Com crianças mais velhas e mais avançadas no processo de alfabetização, pode-se também fazer questões que a estimulem a extrair informações das entrelinhas, criando hipóteses e entendendo o “porquê” das coisas. Nesta etapa o aplicador deve desenvolver perguntas que não podem ser diretamente respondidas com as dicas visuais do livro (Ex: “Quem era o porquinho mais esperto?”; “Porque a bruxa não gostava da Branca de Neve?”; etc.). Para responder a criança poderá reler partes do texto.
As atividades de registro, comumente feitas em salas de aula regulares após a leitura de uma história, também são fundamentais.
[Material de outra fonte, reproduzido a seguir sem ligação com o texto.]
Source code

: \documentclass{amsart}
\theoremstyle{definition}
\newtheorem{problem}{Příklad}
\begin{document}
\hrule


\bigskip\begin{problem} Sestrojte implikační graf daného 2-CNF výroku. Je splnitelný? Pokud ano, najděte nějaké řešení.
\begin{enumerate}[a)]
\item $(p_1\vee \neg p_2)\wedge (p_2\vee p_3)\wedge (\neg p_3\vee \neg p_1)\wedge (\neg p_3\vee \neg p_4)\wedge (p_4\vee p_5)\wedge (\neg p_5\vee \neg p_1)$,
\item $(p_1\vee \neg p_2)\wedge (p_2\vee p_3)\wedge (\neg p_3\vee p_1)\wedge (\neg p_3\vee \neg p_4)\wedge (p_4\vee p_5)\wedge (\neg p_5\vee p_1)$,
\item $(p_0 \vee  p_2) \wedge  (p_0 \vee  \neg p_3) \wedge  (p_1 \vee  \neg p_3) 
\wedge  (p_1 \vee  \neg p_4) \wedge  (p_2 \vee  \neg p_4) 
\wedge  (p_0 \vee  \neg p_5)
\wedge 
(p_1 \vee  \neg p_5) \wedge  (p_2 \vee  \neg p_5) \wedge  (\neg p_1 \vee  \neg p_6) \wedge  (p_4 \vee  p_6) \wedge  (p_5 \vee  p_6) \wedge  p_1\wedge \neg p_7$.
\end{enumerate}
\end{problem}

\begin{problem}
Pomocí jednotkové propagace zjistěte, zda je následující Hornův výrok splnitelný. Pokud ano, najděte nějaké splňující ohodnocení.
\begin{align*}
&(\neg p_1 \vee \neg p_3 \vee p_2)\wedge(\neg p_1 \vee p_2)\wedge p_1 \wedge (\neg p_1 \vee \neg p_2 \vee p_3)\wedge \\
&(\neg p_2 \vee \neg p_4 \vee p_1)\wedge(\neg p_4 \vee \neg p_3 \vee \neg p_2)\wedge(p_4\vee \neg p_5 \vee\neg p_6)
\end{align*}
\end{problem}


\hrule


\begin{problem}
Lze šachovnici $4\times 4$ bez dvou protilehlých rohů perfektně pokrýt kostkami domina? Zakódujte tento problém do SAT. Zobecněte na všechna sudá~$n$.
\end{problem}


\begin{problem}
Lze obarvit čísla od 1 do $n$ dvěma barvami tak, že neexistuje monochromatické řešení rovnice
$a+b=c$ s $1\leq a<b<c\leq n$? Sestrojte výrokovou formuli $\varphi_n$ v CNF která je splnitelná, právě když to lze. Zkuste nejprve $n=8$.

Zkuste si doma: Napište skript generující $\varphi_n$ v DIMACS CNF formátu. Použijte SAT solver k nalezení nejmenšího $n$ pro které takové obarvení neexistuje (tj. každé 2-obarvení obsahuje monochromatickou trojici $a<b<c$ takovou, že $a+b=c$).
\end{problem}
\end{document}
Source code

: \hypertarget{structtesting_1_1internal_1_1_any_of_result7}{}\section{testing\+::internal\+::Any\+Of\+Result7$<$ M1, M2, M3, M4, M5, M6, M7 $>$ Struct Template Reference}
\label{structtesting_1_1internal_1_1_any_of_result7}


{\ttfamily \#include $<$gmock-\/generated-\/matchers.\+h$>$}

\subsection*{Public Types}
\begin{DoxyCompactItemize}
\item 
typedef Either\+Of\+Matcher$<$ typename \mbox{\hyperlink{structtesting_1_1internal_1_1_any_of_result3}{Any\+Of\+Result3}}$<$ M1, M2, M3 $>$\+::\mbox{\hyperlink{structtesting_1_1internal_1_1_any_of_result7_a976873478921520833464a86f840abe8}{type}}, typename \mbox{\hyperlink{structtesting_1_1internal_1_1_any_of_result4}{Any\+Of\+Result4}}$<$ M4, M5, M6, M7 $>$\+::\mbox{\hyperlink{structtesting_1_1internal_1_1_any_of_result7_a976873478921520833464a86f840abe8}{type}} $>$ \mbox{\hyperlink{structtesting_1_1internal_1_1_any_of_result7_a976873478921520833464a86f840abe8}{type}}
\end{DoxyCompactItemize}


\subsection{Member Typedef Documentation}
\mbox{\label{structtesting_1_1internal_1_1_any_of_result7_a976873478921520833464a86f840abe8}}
A partir do tema da história, a criança deve trabalhar em alguma atividade grafomotora, como: desenho com pontilhado; desenho livre; escrever os nomes dos personagens; recorte e colagem; etc.
Os tablets também são um meio eficaz para estimular o interesse pela leitura e pela escrita, bem como para a aquisição da função social e comunicativa destas respostas. Existe uma infinidade de aplicativos que estimulam a leitura e a escrita, como: livrinhos virtuais que contam a história com áudio; treino da escrita de letras e palavras na tela do tablet; aplicativos nos quais a criança pode montar uma história usando fotos ou imagens da internet e digitando as frases; etc.
Nesta fase da intervenção terapêutica e acadêmica, também sugere-se apresentar os diversos usos da leitura e da escrita, como: jornal – o adulto pode ler o caderno infantil ou alguma reportagem que envolva um tema do interesse da criança junto com ela, estimulando que ela leia as palavras-chave; livro – trabalhar os livros indicados na escola ou outros que sejam de interesse da criança com as atividades descritas acima; bilhete – estimular que a criança escreva bilhetes para os familiares e amigos da escola (usando ditado ou cópia como apoio, se necessário); e-mail – ensinar a usar o e-mail e mandar mensagem para pessoas que estão distantes; combinados – escrever combinados para a aula ou terapia e ler diariamente; etiquetas – colocar etiquetas escritas pela própria criança nos brinquedos, móveis e objetos da casa; propagandas – recortar e colar propagandas de alimentos preferidos e, depois, ir ao supermercado com esta “lista de compras” e comprar cada item; letra de música – a criança pode ajudar a encontrar a letra de uma música que goste muito na internet e, depois, ouvir a música e cantar junto com a letra na mão acompanhando com o dedinho em cada palavra (sugere-se usar letra bastão grande e destacar as palavras que a criança é capaz de ler); enunciados – nas lições de casa a criança deve ler os enunciados, compreender o que pedem e executar a tarefa; placar de jogos – em jogos coletivos podemos fazer um “placar” onde a criança deve escrever os nomes dos jogadores e sua pontuação no decorrer do jogo, no final ela deve dizer quem ganhou consultando o placar.
Com estas e outras atividades que podem ser elaboradas a partir destas, vamos refinando a leitura e a escrita, dando função para este repertório, garantindo seu uso funcional no dia-a-dia e sua generalização para contextos naturais.
Referências Bibliográficas:
Bagaiolo, L. & Guilhardi, C. (2002). Autismo e preocupações educacionais: Um estudo de caso a partir de uma perspectiva comportamental compromissada com a Análise Experimental do Comportamento. In: Guilhardi, H. J., Madi, M.B. P., Queiroz, P. P., Scoz, M. C. (Org.) Sobre Comportamento e Cognição. 1ª Ed. Santo André: ESETEC, v. 10, p. 67-82.
De Rose, J. C. (2005). Análise Comportamental da Aprendizagem da Leitura e Escrita. Revista Brasileira de Análise do Comportamento, 1, 29-50.
Souza, D. G. & De Rose, J. C. (2006). Desenvolvendo programas individualizados para o ensino de leitura. Acta Comportamentalia, 14, 77-98.